** INSTRUCTIONS TO FOLLOW **
Your answer must be the lines from the start of the records through the line with "- [x] 7. Выполнить", exactly as written, without the pictures.

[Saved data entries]

▼

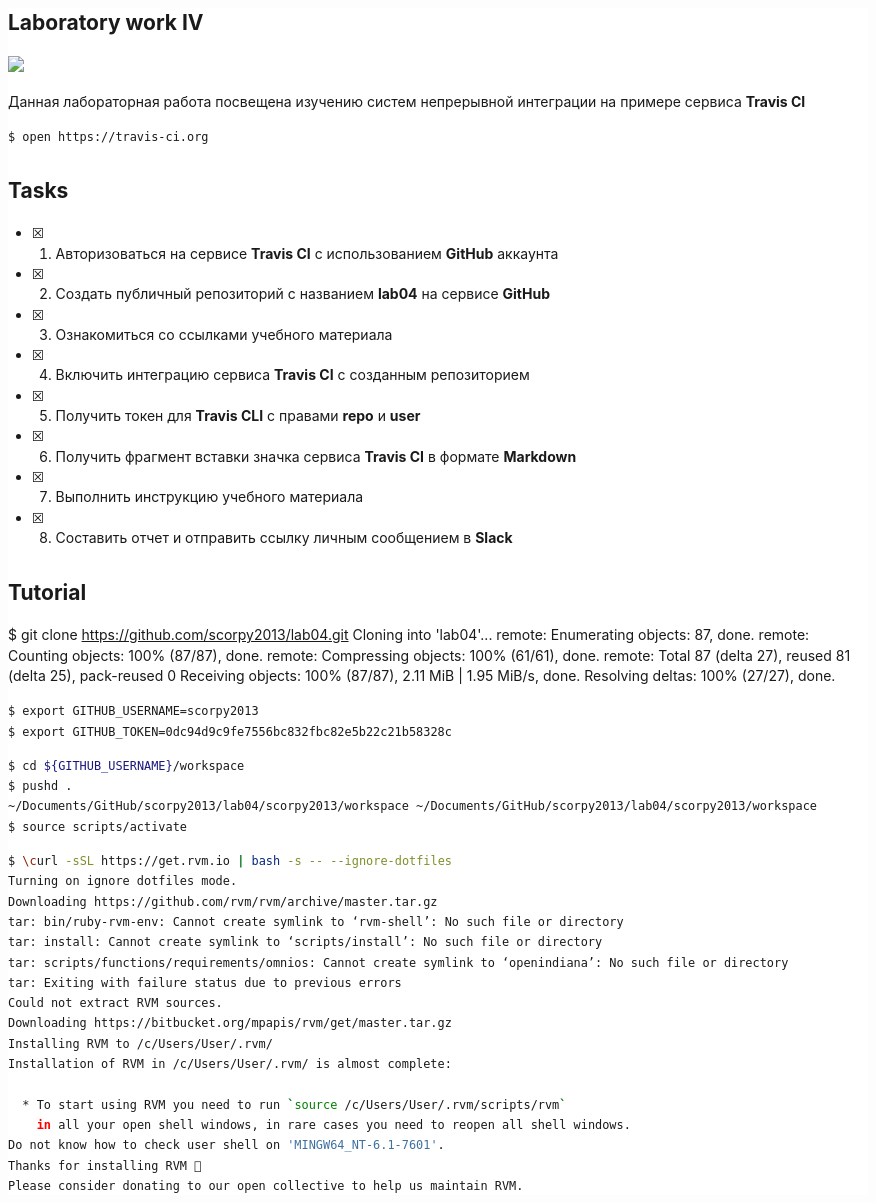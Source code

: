 ## Laboratory work IV

<a href="https://yandex.ru/efir/?stream_id=vCgeA9EiySzw"><img src="https://raw.githubusercontent.com/tp-labs/lab04/master/preview.png" width="640"/></a>

Данная лабораторная работа посвещена изучению систем непрерывной интеграции на примере сервиса **Travis CI**

```sh
$ open https://travis-ci.org
```

## Tasks

- [x] 1. Авторизоваться на сервисе **Travis CI** с использованием **GitHub** аккаунта
- [x] 2. Создать публичный репозиторий с названием **lab04** на сервисе **GitHub**
- [x] 3. Ознакомиться со ссылками учебного материала
- [x] 4. Включить интеграцию сервиса **Travis CI** с созданным репозиторием
- [x] 5. Получить токен для **Travis CLI** с правами **repo** и **user**
- [x] 6. Получить фрагмент вставки значка сервиса **Travis CI** в формате **Markdown**
- [x] 7. Выполнить инструкцию учебного материала
- [x] 8. Составить отчет и отправить ссылку личным сообщением в **Slack**

## Tutorial
$ git clone https://github.com/scorpy2013/lab04.git
Cloning into 'lab04'...
remote: Enumerating objects: 87, done.
remote: Counting objects: 100% (87/87), done.
remote: Compressing objects: 100% (61/61), done.
remote: Total 87 (delta 27), reused 81 (delta 25), pack-reused 0
Receiving objects: 100% (87/87), 2.11 MiB | 1.95 MiB/s, done.
Resolving deltas: 100% (27/27), done.

```sh
$ export GITHUB_USERNAME=scorpy2013
$ export GITHUB_TOKEN=0dc94d9c9fe7556bc832fbc82e5b22c21b58328c
```

```sh
$ cd ${GITHUB_USERNAME}/workspace
$ pushd .
~/Documents/GitHub/scorpy2013/lab04/scorpy2013/workspace ~/Documents/GitHub/scorpy2013/lab04/scorpy2013/workspace
$ source scripts/activate
```

```sh
$ \curl -sSL https://get.rvm.io | bash -s -- --ignore-dotfiles
Turning on ignore dotfiles mode.
Downloading https://github.com/rvm/rvm/archive/master.tar.gz
tar: bin/ruby-rvm-env: Cannot create symlink to ‘rvm-shell’: No such file or directory
tar: install: Cannot create symlink to ‘scripts/install’: No such file or directory
tar: scripts/functions/requirements/omnios: Cannot create symlink to ‘openindiana’: No such file or directory
tar: Exiting with failure status due to previous errors
Could not extract RVM sources.
Downloading https://bitbucket.org/mpapis/rvm/get/master.tar.gz
Installing RVM to /c/Users/User/.rvm/
Installation of RVM in /c/Users/User/.rvm/ is almost complete:

  * To start using RVM you need to run `source /c/Users/User/.rvm/scripts/rvm`
    in all your open shell windows, in rare cases you need to reopen all shell windows.
Do not know how to check user shell on 'MINGW64_NT-6.1-7601'.
Thanks for installing RVM 🙏
Please consider donating to our open collective to help us maintain RVM.

```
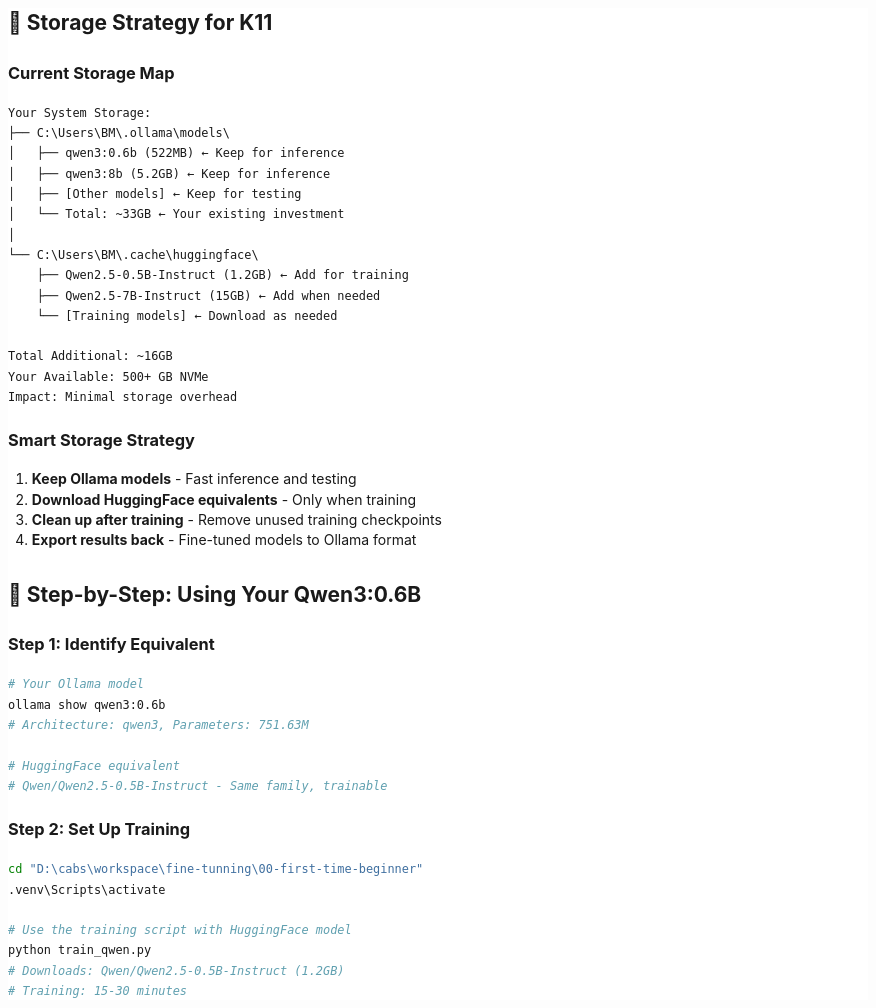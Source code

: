 ## 💾 Storage Strategy for K11

### **Current Storage Map**
```
Your System Storage:
├── C:\Users\BM\.ollama\models\
│   ├── qwen3:0.6b (522MB) ← Keep for inference
│   ├── qwen3:8b (5.2GB) ← Keep for inference
│   ├── [Other models] ← Keep for testing
│   └── Total: ~33GB ← Your existing investment
│
└── C:\Users\BM\.cache\huggingface\
    ├── Qwen2.5-0.5B-Instruct (1.2GB) ← Add for training
    ├── Qwen2.5-7B-Instruct (15GB) ← Add when needed
    └── [Training models] ← Download as needed

Total Additional: ~16GB
Your Available: 500+ GB NVMe
Impact: Minimal storage overhead
```

### **Smart Storage Strategy**
1. **Keep Ollama models** - Fast inference and testing
2. **Download HuggingFace equivalents** - Only when training
3. **Clean up after training** - Remove unused training checkpoints
4. **Export results back** - Fine-tuned models to Ollama format

## 🚀 Step-by-Step: Using Your Qwen3:0.6B

### **Step 1: Identify Equivalent**
```bash
# Your Ollama model
ollama show qwen3:0.6b
# Architecture: qwen3, Parameters: 751.63M

# HuggingFace equivalent
# Qwen/Qwen2.5-0.5B-Instruct - Same family, trainable
```

### **Step 2: Set Up Training**
```bash
cd "D:\cabs\workspace\fine-tunning\00-first-time-beginner"
.venv\Scripts\activate

# Use the training script with HuggingFace model
python train_qwen.py
# Downloads: Qwen/Qwen2.5-0.5B-Instruct (1.2GB)
# Training: 15-30 minutes
```
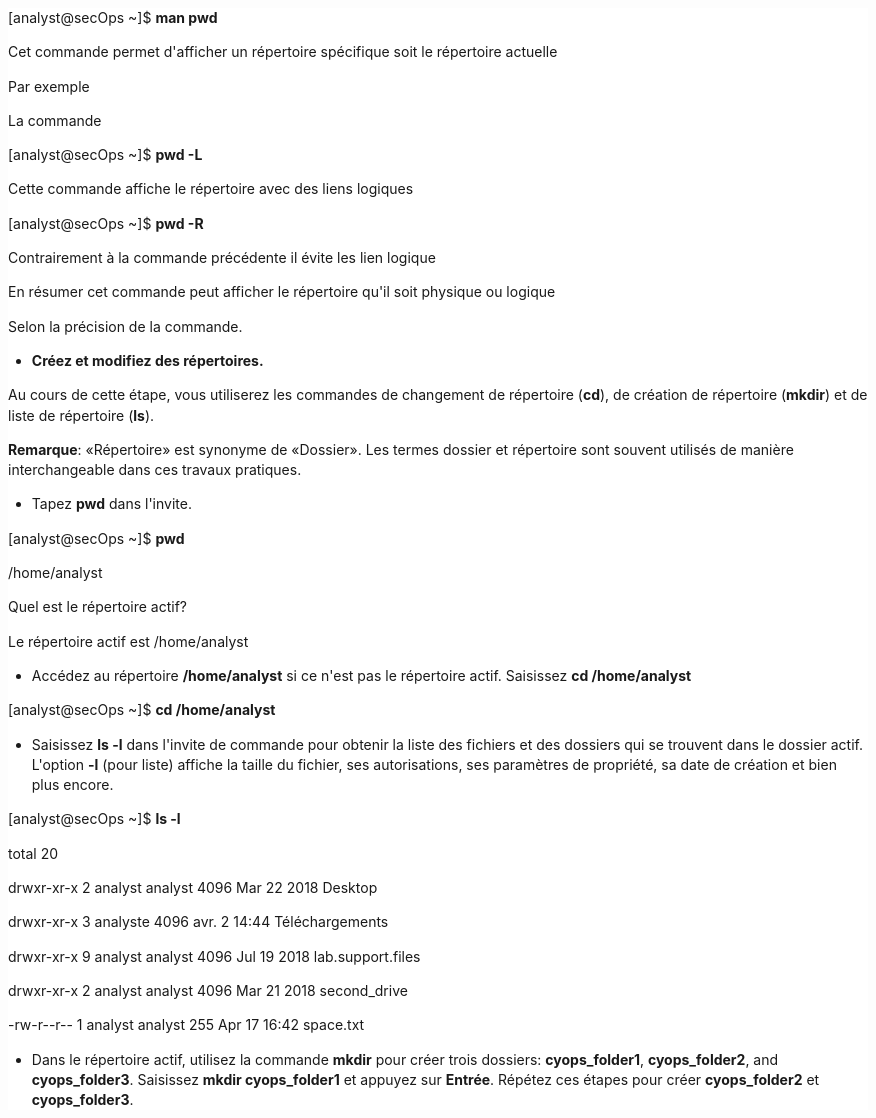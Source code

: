 \[analyst@secOps ~\]\$ **man pwd**

Cet commande permet d'afficher un répertoire spécifique soit le répertoire actuelle

Par exemple

La commande

\[analyst@secOps ~\]\$ **pwd -L**

Cette commande affiche le répertoire avec des liens logiques

\[analyst@secOps ~\]\$ **pwd -R**

Contrairement à la commande précédente il évite les lien logique

En résumer cet commande peut afficher le répertoire qu'il soit physique ou logique

Selon la précision de la commande.

- **Créez et modifiez des répertoires.**

Au cours de cette étape, vous utiliserez les commandes de changement de répertoire (**cd**), de création de répertoire (**mkdir**) et de liste de répertoire (**ls**).

**Remarque**: «Répertoire» est synonyme de «Dossier». Les termes dossier et répertoire sont souvent utilisés de manière interchangeable dans ces travaux pratiques.

- Tapez **pwd** dans l'invite.

\[analyst@secOps ~\]\$ **pwd**

/home/analyst

Quel est le répertoire actif?

Le répertoire actif est /home/analyst

- Accédez au répertoire **/home/analyst** si ce n'est pas le répertoire actif. Saisissez **cd /home/analyst**

\[analyst@secOps ~\]\$ **cd /home/analyst**

- Saisissez **ls -l** dans l'invite de commande pour obtenir la liste des fichiers et des dossiers qui se trouvent dans le dossier actif. L'option **-l** (pour liste) affiche la taille du fichier, ses autorisations, ses paramètres de propriété, sa date de création et bien plus encore.

\[analyst@secOps ~\]\$ **ls -l**

total 20

drwxr-xr-x 2 analyst analyst 4096 Mar 22 2018 Desktop

drwxr-xr-x 3 analyste 4096 avr. 2 14:44 Téléchargements

drwxr-xr-x 9 analyst analyst 4096 Jul 19 2018 lab.support.files

drwxr-xr-x 2 analyst analyst 4096 Mar 21 2018 second_drive

-rw-r--r-- 1 analyst analyst 255 Apr 17 16:42 space.txt

- Dans le répertoire actif, utilisez la commande **mkdir** pour créer trois dossiers: **cyops_folder1**, **cyops_folder2**, and **cyops_folder3**. Saisissez **mkdir cyops_folder1** et appuyez sur **Entrée**. Répétez ces étapes pour créer **cyops_folder2** et **cyops_folder3**.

▲

** RESULT **
Source code

: ## Laboratory work IV

<a href="https://yandex.ru/efir/?stream_id=vCgeA9EiySzw"><img src="https://raw.githubusercontent.com/tp-labs/lab04/master/preview.png" width="640"/></a>

Данная лабораторная работа посвещена изучению систем непрерывной интеграции на примере сервиса **Travis CI**

```sh
$ open https://travis-ci.org
```

## Tasks

- [x] 1. Авторизоваться на сервисе **Travis CI** с использованием **GitHub** аккаунта
- [x] 2. Создать публичный репозиторий с названием **lab04** на сервисе **GitHub**
- [x] 3. Ознакомиться со ссылками учебного материала
- [x] 4. Включить интеграцию сервиса **Travis CI** с созданным репозиторием
- [x] 5. Получить токен для **Travis CLI** с правами **repo** и **user**
- [x] 6. Получить фрагмент вставки значка сервиса **Travis CI** в формате **Markdown**
- [x] 7. Выполнить инструкцию учебного материала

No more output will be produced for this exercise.